## TASK GOAL
Compute the number of lines in the following data that include the word "svelte", and output that number alone.

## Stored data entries

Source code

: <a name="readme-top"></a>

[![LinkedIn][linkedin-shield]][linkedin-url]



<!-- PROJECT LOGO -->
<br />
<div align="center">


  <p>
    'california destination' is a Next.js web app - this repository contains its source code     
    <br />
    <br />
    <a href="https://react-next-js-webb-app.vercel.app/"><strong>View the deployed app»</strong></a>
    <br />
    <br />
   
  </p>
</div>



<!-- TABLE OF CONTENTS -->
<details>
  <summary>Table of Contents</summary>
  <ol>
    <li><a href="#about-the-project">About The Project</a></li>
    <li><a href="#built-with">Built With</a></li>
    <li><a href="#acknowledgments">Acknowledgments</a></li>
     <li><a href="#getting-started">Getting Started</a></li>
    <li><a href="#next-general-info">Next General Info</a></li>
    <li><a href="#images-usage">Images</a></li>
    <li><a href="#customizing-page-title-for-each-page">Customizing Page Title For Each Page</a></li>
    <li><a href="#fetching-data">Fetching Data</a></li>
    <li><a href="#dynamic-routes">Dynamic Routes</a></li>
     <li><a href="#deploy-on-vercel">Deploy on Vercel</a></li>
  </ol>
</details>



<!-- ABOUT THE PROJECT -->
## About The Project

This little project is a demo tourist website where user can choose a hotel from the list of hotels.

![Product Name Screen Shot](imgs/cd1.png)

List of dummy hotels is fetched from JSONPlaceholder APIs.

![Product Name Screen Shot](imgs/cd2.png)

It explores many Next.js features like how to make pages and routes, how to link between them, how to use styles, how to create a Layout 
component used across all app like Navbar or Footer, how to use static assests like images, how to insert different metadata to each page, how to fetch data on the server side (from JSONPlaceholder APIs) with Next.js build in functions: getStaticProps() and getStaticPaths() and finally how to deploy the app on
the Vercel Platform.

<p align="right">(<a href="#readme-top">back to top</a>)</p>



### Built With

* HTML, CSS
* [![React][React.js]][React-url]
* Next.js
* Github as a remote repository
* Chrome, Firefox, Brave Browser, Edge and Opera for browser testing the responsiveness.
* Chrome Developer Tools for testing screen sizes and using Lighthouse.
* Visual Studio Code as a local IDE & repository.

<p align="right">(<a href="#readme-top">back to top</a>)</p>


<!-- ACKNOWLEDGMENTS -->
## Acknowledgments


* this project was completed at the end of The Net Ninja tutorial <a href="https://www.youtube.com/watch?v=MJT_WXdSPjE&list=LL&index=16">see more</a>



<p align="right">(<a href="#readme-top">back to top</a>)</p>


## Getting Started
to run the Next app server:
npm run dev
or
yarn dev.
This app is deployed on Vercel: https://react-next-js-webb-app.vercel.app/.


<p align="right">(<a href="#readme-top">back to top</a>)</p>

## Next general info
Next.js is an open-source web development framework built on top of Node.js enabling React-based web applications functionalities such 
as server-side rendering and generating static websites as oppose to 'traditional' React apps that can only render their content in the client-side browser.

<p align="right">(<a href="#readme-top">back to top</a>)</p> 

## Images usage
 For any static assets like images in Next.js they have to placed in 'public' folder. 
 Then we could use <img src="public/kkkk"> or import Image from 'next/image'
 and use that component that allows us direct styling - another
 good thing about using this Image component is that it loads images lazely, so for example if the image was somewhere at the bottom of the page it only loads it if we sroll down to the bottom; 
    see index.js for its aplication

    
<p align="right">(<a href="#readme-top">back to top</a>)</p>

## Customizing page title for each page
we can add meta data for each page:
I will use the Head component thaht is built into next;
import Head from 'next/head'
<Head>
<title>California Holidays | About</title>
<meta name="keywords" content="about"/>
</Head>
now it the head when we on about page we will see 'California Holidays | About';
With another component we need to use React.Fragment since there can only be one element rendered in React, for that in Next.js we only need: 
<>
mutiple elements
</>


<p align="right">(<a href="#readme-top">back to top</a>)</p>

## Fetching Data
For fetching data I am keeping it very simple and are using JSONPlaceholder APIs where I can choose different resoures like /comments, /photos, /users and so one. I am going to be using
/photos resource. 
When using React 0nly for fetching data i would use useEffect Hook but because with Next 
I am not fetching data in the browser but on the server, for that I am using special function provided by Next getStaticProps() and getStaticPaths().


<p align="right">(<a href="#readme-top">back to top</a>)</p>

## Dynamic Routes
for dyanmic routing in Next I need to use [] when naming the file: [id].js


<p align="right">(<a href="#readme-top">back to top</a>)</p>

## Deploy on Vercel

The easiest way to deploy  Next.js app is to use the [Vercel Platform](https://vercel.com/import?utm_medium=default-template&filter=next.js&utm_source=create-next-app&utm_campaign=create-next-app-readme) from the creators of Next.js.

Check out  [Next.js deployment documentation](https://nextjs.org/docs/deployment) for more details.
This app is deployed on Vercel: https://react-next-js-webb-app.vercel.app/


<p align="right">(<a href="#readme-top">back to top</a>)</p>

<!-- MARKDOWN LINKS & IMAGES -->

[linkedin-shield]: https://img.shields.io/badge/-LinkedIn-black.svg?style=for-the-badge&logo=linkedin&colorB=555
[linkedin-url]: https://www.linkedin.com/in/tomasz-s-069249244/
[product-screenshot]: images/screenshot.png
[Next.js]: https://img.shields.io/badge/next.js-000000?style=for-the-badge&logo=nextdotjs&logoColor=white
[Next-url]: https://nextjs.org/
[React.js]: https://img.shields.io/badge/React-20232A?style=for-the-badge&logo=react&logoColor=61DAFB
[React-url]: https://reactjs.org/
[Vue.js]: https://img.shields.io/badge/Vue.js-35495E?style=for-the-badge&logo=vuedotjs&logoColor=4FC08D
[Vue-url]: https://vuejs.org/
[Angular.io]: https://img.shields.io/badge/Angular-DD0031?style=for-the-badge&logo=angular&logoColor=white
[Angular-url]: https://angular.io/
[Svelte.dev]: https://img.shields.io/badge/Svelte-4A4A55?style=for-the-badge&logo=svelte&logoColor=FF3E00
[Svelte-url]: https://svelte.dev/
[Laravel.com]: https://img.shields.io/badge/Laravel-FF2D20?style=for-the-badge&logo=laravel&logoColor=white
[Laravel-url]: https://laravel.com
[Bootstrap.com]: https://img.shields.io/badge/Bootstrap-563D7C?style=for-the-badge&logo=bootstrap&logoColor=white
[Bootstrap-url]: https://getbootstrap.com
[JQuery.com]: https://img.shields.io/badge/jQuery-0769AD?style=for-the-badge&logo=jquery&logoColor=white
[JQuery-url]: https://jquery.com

## ANSWER BELOW
2